- [DATA PROVIDED]:
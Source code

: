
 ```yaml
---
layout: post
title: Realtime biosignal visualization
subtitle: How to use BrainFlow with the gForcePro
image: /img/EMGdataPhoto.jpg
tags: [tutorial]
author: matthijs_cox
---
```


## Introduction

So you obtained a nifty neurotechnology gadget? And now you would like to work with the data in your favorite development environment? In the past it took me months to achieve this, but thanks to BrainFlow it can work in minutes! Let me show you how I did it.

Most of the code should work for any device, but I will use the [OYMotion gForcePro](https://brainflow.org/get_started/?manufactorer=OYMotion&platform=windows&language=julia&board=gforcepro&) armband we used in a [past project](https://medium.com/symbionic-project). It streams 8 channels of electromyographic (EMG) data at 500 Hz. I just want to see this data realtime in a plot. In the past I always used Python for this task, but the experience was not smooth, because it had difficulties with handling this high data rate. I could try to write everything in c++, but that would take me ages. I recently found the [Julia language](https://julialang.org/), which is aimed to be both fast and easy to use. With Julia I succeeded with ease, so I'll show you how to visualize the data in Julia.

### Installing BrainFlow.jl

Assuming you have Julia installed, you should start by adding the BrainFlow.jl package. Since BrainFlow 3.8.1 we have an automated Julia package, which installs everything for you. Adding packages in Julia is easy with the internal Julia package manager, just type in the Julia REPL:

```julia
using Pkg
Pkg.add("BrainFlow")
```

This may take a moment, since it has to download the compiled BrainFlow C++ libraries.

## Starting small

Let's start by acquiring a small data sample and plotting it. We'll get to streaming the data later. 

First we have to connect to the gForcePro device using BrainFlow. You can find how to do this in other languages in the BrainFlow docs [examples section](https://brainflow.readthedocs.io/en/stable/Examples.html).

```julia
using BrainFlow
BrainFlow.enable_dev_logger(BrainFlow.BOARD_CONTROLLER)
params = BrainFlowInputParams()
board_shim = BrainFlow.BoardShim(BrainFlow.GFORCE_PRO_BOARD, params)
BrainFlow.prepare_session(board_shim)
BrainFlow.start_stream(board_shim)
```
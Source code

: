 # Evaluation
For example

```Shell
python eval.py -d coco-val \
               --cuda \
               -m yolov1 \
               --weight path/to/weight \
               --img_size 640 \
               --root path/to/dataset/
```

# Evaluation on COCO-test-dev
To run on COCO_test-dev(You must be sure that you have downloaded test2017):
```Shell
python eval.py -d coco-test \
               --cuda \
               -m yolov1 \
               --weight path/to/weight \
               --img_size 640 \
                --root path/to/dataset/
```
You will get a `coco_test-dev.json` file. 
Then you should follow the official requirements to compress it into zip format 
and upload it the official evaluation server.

- [THE PROBLEM]:
Using the material above, return every line that holds the string "show".

- [WRITTEN ANSWER]:
So you obtained a nifty neurotechnology gadget? And now you would like to work with the data in your favorite development environment? In the past it took me months to achieve this, but thanks to BrainFlow it can work in minutes! Let me show you how I did it.
Most of the code should work for any device, but I will use the [OYMotion gForcePro](https://brainflow.org/get_started/?manufactorer=OYMotion&platform=windows&language=julia&board=gforcepro&) armband we used in a [past project](https://medium.com/symbionic-project). It streams 8 channels of electromyographic (EMG) data at 500 Hz. I just want to see this data realtime in a plot. In the past I always used Python for this task, but the experience was not smooth, because it had difficulties with handling this high data rate. I could try to write everything in c++, but that would take me ages. I recently found the [Julia language](https://julialang.org/), which is aimed to be both fast and easy to use. With Julia I succeeded with ease, so I'll show you how to visualize the data in Julia.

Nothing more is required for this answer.